WHAT YOU WILL DO >> Please give every record below again exactly, and keep the pictures out.

[Opening INPUT DATA section]

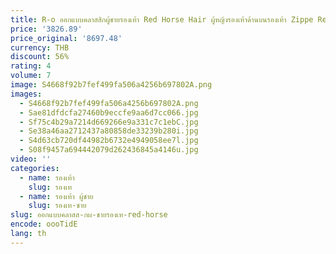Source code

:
 ```yaml
---
title: R-o ออกแบบคลาสสิกผู้ชายรองเท้า Red Horse Hair ผู้หญิงรองเท้าด้านบนรองเท้า Zippe Red Horsehair สีขาวหนังข้อเท้า Boot รองเท้าผ้าใบ
price: '3826.89'
price_original: '8697.48'
currency: THB
discount: 56%
rating: 4
volume: 7
image: S4668f92b7fef499fa506a4256b697802A.png
images:
  - S4668f92b7fef499fa506a4256b697802A.png
  - Sae81dfdcfa27460b9eccfe9aa6d7cc066.jpg
  - Sf75c4b29a7214d669266e9a331c7c1ebC.jpg
  - Se38a46aa2712437a80858de33239b280i.jpg
  - S4d63cb720df44982b6732e4949058ee7l.jpg
  - S08f9457a694442079d262436845a4146u.jpg
video: ''
categories:
  - name: รองเท้า
    slug: รองเท
  - name: รองเท้า ผู้ชาย
    slug: รองเท-ชาย
slug: ออกแบบคลาสส-กผ-ชายรองเท-red-horse
encode: oooTidE
lang: th
---
```

  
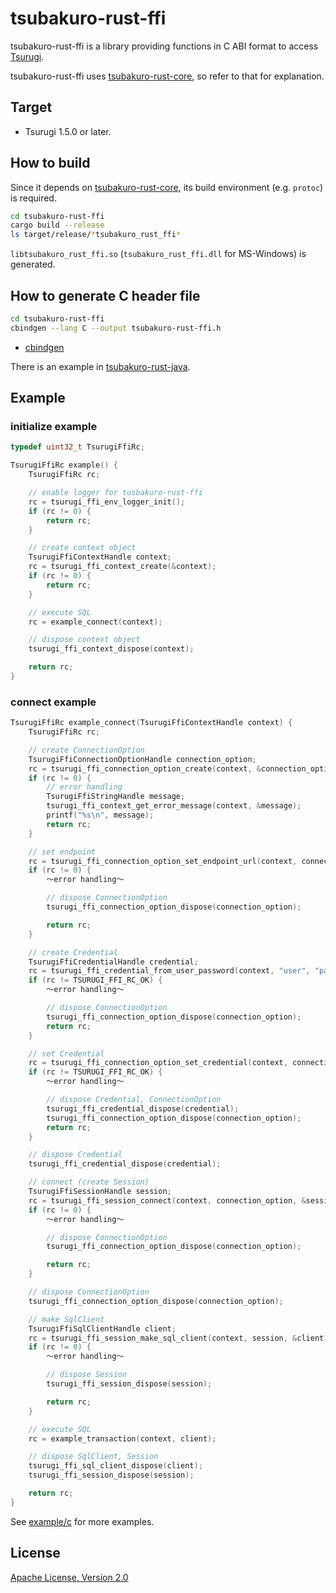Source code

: # tsubakuro-rust-ffi

tsubakuro-rust-ffi is a library providing functions in C ABI format to access [Tsurugi](https://github.com/project-tsurugi/tsurugidb).

tsubakuro-rust-ffi uses [tsubakuro-rust-core](../tsubakuro-rust-core), so refer to that for explanation.

## Target

- Tsurugi 1.5.0 or later.

## How to build

Since it depends on [tsubakuro-rust-core](../tsubakuro-rust-core), its build environment (e.g. `protoc`) is required.

```bash
cd tsubakuro-rust-ffi
cargo build --release
ls target/release/*tsubakuro_rust_ffi*
```

`libtsubakuro_rust_ffi.so` (`tsubakuro_rust_ffi.dll` for MS-Windows) is generated.

## How to generate C header file

```bash
cd tsubakuro-rust-ffi
cbindgen --lang C --output tsubakuro-rust-ffi.h
```

- [cbindgen](https://github.com/mozilla/cbindgen)

There is an example in [tsubakuro-rust-java](../tsubakuro-rust-java).

## Example

### initialize example

```c
typedef uint32_t TsurugiFfiRc;

TsurugiFfiRc example() {
    TsurugiFfiRc rc;

    // enable logger for tusbakuro-rust-ffi
    rc = tsurugi_ffi_env_logger_init();
    if (rc != 0) {
        return rc;
    }

    // create context object
    TsurugiFfiContextHandle context;
    rc = tsurugi_ffi_context_create(&context);
    if (rc != 0) {
        return rc;
    }

    // execute SQL
    rc = example_connect(context);

    // dispose context object
    tsurugi_ffi_context_dispose(context);

    return rc;    
}
```

### connect example

```c
TsurugiFfiRc example_connect(TsurugiFfiContextHandle context) {
    TsurugiFfiRc rc;

    // create ConnectionOption
    TsurugiFfiConnectionOptionHandle connection_option;
    rc = tsurugi_ffi_connection_option_create(context, &connection_option);
    if (rc != 0) {
        // error handling
        TsurugiFfiStringHandle message;
        tsurugi_ffi_context_get_error_message(context, &message);
        printf("%s\n", message);
        return rc;
    }

    // set endpoint
    rc = tsurugi_ffi_connection_option_set_endpoint_url(context, connection_option, "tcp://localhost:12345");
    if (rc != 0) {
        ～error handling～

        // dispose ConnectionOption
        tsurugi_ffi_connection_option_dispose(connection_option);

        return rc;
    }

    // create Credential
    TsurugiFfiCredentialHandle credential;
    rc = tsurugi_ffi_credential_from_user_password(context, "user", "password", &credential);
    if (rc != TSURUGI_FFI_RC_OK) {
        ～error handling～

        // dispose ConnectionOption
        tsurugi_ffi_connection_option_dispose(connection_option);
        return rc;
    }

    // set Credential
    rc = tsurugi_ffi_connection_option_set_credential(context, connection_option, credential);
    if (rc != TSURUGI_FFI_RC_OK) {
        ～error handling～

        // dispose Credential, ConnectionOption
        tsurugi_ffi_credential_dispose(credential);
        tsurugi_ffi_connection_option_dispose(connection_option);
        return rc;
    }

    // dispose Credential
    tsurugi_ffi_credential_dispose(credential);

    // connect (create Session)
    TsurugiFfiSessionHandle session;
    rc = tsurugi_ffi_session_connect(context, connection_option, &session);
    if (rc != 0) {
        ～error handling～

        // dispose ConnectionOption
        tsurugi_ffi_connection_option_dispose(connection_option);

        return rc;
    }

    // dispose ConnectionOption
    tsurugi_ffi_connection_option_dispose(connection_option);

    // make SqlClient
    TsurugiFfiSqlClientHandle client;
    rc = tsurugi_ffi_session_make_sql_client(context, session, &client);
    if (rc != 0) {
        ～error handling～

        // dispose Session
        tsurugi_ffi_session_dispose(session);

        return rc;
    }

    // execute SQL
    rc = example_transaction(context, client);

    // dispose SqlClient, Session
    tsurugi_ffi_sql_client_dispose(client);
    tsurugi_ffi_session_dispose(session);

    return rc;
}
```

See [example/c](example/c/) for more examples.

## License

[Apache License, Version 2.0](http://www.apache.org/licenses/LICENSE-2.0)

[Closing INPUT DATA section]

TASK SOLUTION >>
Source code

:
 ```yaml
---
title: R-o ออกแบบคลาสสิกผู้ชายรองเท้า Red Horse Hair ผู้หญิงรองเท้าด้านบนรองเท้า Zippe Red Horsehair สีขาวหนังข้อเท้า Boot รองเท้าผ้าใบ
price: '3826.89'
price_original: '8697.48'
currency: THB
discount: 56%
rating: 4
volume: 7
image: S4668f92b7fef499fa506a4256b697802A.png
images:
  - S4668f92b7fef499fa506a4256b697802A.png
  - Sae81dfdcfa27460b9eccfe9aa6d7cc066.jpg
  - Sf75c4b29a7214d669266e9a331c7c1ebC.jpg
  - Se38a46aa2712437a80858de33239b280i.jpg
  - S4d63cb720df44982b6732e4949058ee7l.jpg
  - S08f9457a694442079d262436845a4146u.jpg
video: ''
categories:
  - name: รองเท้า
    slug: รองเท
  - name: รองเท้า ผู้ชาย
    slug: รองเท-ชาย
slug: ออกแบบคลาสส-กผ-ชายรองเท-red-horse
encode: oooTidE
lang: th
---
```

  
Source code

: # tsubakuro-rust-ffi

tsubakuro-rust-ffi is a library providing functions in C ABI format to access [Tsurugi](https://github.com/project-tsurugi/tsurugidb).

tsubakuro-rust-ffi uses [tsubakuro-rust-core](../tsubakuro-rust-core), so refer to that for explanation.

## Target

- Tsurugi 1.5.0 or later.

## How to build

Since it depends on [tsubakuro-rust-core](../tsubakuro-rust-core), its build environment (e.g. `protoc`) is required.

```bash
cd tsubakuro-rust-ffi
cargo build --release
ls target/release/*tsubakuro_rust_ffi*
```

`libtsubakuro_rust_ffi.so` (`tsubakuro_rust_ffi.dll` for MS-Windows) is generated.

## How to generate C header file

```bash
cd tsubakuro-rust-ffi
cbindgen --lang C --output tsubakuro-rust-ffi.h
```

- [cbindgen](https://github.com/mozilla/cbindgen)

There is an example in [tsubakuro-rust-java](../tsubakuro-rust-java).

## Example

### initialize example

```c
typedef uint32_t TsurugiFfiRc;

TsurugiFfiRc example() {
    TsurugiFfiRc rc;

    // enable logger for tusbakuro-rust-ffi
    rc = tsurugi_ffi_env_logger_init();
    if (rc != 0) {
        return rc;
    }

    // create context object
    TsurugiFfiContextHandle context;
    rc = tsurugi_ffi_context_create(&context);
    if (rc != 0) {
        return rc;
    }

    // execute SQL
    rc = example_connect(context);

    // dispose context object
    tsurugi_ffi_context_dispose(context);

    return rc;    
}
```

### connect example

```c
TsurugiFfiRc example_connect(TsurugiFfiContextHandle context) {
    TsurugiFfiRc rc;

    // create ConnectionOption
    TsurugiFfiConnectionOptionHandle connection_option;
    rc = tsurugi_ffi_connection_option_create(context, &connection_option);
    if (rc != 0) {
        // error handling
        TsurugiFfiStringHandle message;
        tsurugi_ffi_context_get_error_message(context, &message);
        printf("%s\n", message);
        return rc;
    }

    // set endpoint
    rc = tsurugi_ffi_connection_option_set_endpoint_url(context, connection_option, "tcp://localhost:12345");
    if (rc != 0) {
        ～error handling～

        // dispose ConnectionOption
        tsurugi_ffi_connection_option_dispose(connection_option);

        return rc;
    }

    // create Credential
    TsurugiFfiCredentialHandle credential;
    rc = tsurugi_ffi_credential_from_user_password(context, "user", "password", &credential);
    if (rc != TSURUGI_FFI_RC_OK) {
        ～error handling～

        // dispose ConnectionOption
        tsurugi_ffi_connection_option_dispose(connection_option);
        return rc;
    }

    // set Credential
    rc = tsurugi_ffi_connection_option_set_credential(context, connection_option, credential);
    if (rc != TSURUGI_FFI_RC_OK) {
        ～error handling～

        // dispose Credential, ConnectionOption
        tsurugi_ffi_credential_dispose(credential);
        tsurugi_ffi_connection_option_dispose(connection_option);
        return rc;
    }

    // dispose Credential
    tsurugi_ffi_credential_dispose(credential);

    // connect (create Session)
    TsurugiFfiSessionHandle session;
    rc = tsurugi_ffi_session_connect(context, connection_option, &session);
    if (rc != 0) {
        ～error handling～

        // dispose ConnectionOption
        tsurugi_ffi_connection_option_dispose(connection_option);

        return rc;
    }

    // dispose ConnectionOption
    tsurugi_ffi_connection_option_dispose(connection_option);

    // make SqlClient
    TsurugiFfiSqlClientHandle client;
    rc = tsurugi_ffi_session_make_sql_client(context, session, &client);
    if (rc != 0) {
        ～error handling～

        // dispose Session
        tsurugi_ffi_session_dispose(session);

        return rc;
    }

    // execute SQL
    rc = example_transaction(context, client);

    // dispose SqlClient, Session
    tsurugi_ffi_sql_client_dispose(client);
    tsurugi_ffi_session_dispose(session);

    return rc;
}
```

See [example/c](example/c/) for more examples.

## License

[Apache License, Version 2.0](http://www.apache.org/licenses/LICENSE-2.0)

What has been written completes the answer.